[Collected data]
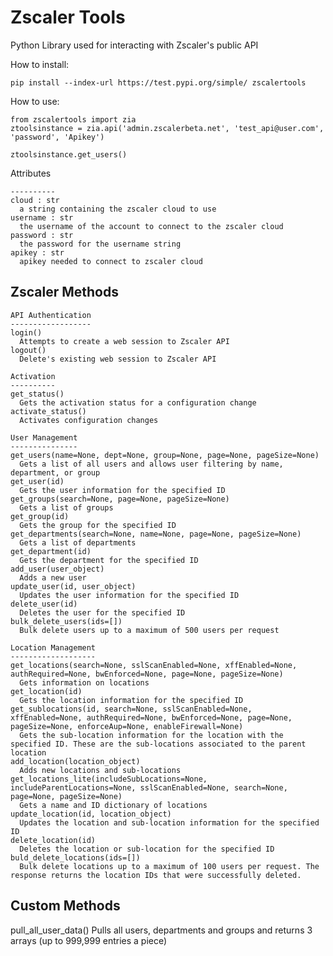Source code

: # Zscaler Tools
Python Library used for interacting with Zscaler's public API

How to install:
```
pip install --index-url https://test.pypi.org/simple/ zscalertools
```

How to use:
```
from zscalertools import zia
ztoolsinstance = zia.api('admin.zscalerbeta.net', 'test_api@user.com', 'password', 'Apikey')

ztoolsinstance.get_users()
```

  
  Attributes
  ```
  ----------
  cloud : str
    a string containing the zscaler cloud to use
  username : str
    the username of the account to connect to the zscaler cloud
  password : str
    the password for the username string
  apikey : str
    apikey needed to connect to zscaler cloud
  ```
  Zscaler Methods
  ---------------

    API Authentication
    ------------------
    login()
      Attempts to create a web session to Zscaler API
    logout()
      Delete's existing web session to Zscaler API
    
    Activation
    ----------
    get_status()
      Gets the activation status for a configuration change
    activate_status()
      Activates configuration changes

    User Management
    ---------------
    get_users(name=None, dept=None, group=None, page=None, pageSize=None)
      Gets a list of all users and allows user filtering by name, department, or group
    get_user(id)
      Gets the user information for the specified ID
    get_groups(search=None, page=None, pageSize=None)
      Gets a list of groups
    get_group(id)
      Gets the group for the specified ID
    get_departments(search=None, name=None, page=None, pageSize=None)
      Gets a list of departments
    get_department(id)
      Gets the department for the specified ID
    add_user(user_object)
      Adds a new user
    update_user(id, user_object)
      Updates the user information for the specified ID
    delete_user(id)
      Deletes the user for the specified ID
    bulk_delete_users(ids=[])
      Bulk delete users up to a maximum of 500 users per request
    
    Location Management
    -------------------
    get_locations(search=None, sslScanEnabled=None, xffEnabled=None, authRequired=None, bwEnforced=None, page=None, pageSize=None)
      Gets information on locations
    get_location(id)
      Gets the location information for the specified ID
    get_sublocations(id, search=None, sslScanEnabled=None, xffEnabled=None, authRequired=None, bwEnforced=None, page=None, pageSize=None, enforceAup=None, enableFirewall=None)
      Gets the sub-location information for the location with the specified ID. These are the sub-locations associated to the parent location
    add_location(location_object)
      Adds new locations and sub-locations
    get_locations_lite(includeSubLocations=None, includeParentLocations=None, sslScanEnabled=None, search=None, page=None, pageSize=None)
      Gets a name and ID dictionary of locations
    update_location(id, location_object)
      Updates the location and sub-location information for the specified ID
    delete_location(id)
      Deletes the location or sub-location for the specified ID
    buld_delete_locations(ids=[])
      Bulk delete locations up to a maximum of 100 users per request. The response returns the location IDs that were successfully deleted.

  Custom Methods
  -------
  pull_all_user_data()
    Pulls all users, departments and groups and returns 3 arrays (up to 999,999 entries a piece)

## Problem requirements:
For every line above that has "maximum" in it, copy the line.

## Solution for this exercise:
      Bulk delete users up to a maximum of 500 users per request
      Bulk delete locations up to a maximum of 100 users per request. The response returns the location IDs that were successfully deleted.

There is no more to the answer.